The answer must restate every record word for word.

Collected data entries:
*** Block opens ***
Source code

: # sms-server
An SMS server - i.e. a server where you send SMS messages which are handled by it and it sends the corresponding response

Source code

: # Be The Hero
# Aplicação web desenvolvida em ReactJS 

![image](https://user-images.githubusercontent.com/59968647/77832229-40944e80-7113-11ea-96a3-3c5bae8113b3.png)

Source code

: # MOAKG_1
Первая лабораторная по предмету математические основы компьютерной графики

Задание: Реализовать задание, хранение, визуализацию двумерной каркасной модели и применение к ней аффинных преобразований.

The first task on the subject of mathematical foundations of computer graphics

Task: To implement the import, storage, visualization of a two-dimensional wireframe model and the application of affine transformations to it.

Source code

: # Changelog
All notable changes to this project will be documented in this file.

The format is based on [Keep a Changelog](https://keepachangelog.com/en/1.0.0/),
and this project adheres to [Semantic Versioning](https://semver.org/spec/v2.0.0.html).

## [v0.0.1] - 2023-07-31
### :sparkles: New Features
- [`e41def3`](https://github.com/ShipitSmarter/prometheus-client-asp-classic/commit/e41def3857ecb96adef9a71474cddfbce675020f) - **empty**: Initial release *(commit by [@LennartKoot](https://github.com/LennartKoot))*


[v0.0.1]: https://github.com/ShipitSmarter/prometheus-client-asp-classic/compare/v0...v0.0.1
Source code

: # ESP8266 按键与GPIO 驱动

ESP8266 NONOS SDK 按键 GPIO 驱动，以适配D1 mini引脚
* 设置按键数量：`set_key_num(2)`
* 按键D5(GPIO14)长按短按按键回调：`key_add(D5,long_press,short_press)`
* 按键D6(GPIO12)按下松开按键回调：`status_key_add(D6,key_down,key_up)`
*** Block closes ***
▸ Answer space
Source code

: # sms-server
An SMS server - i.e. a server where you send SMS messages which are handled by it and it sends the corresponding response

Source code

: # Be The Hero
# Aplicação web desenvolvida em ReactJS 

![image](https://user-images.githubusercontent.com/59968647/77832229-40944e80-7113-11ea-96a3-3c5bae8113b3.png)

Source code

: # MOAKG_1
Первая лабораторная по предмету математические основы компьютерной графики

Задание: Реализовать задание, хранение, визуализацию двумерной каркасной модели и применение к ней аффинных преобразований.

The first task on the subject of mathematical foundations of computer graphics

Task: To implement the import, storage, visualization of a two-dimensional wireframe model and the application of affine transformations to it.

Source code

: # Changelog
All notable changes to this project will be documented in this file.

The format is based on [Keep a Changelog](https://keepachangelog.com/en/1.0.0/),
and this project adheres to [Semantic Versioning](https://semver.org/spec/v2.0.0.html).

## [v0.0.1] - 2023-07-31
### :sparkles: New Features
- [`e41def3`](https://github.com/ShipitSmarter/prometheus-client-asp-classic/commit/e41def3857ecb96adef9a71474cddfbce675020f) - **empty**: Initial release *(commit by [@LennartKoot](https://github.com/LennartKoot))*


[v0.0.1]: https://github.com/ShipitSmarter/prometheus-client-asp-classic/compare/v0...v0.0.1
Source code

: # ESP8266 按键与GPIO 驱动

ESP8266 NONOS SDK 按键 GPIO 驱动，以适配D1 mini引脚
* 设置按键数量：`set_key_num(2)`
* 按键D5(GPIO14)长按短按按键回调：`key_add(D5,long_press,short_press)`
* 按键D6(GPIO12)按下松开按键回调：`status_key_add(D6,key_down,key_up)`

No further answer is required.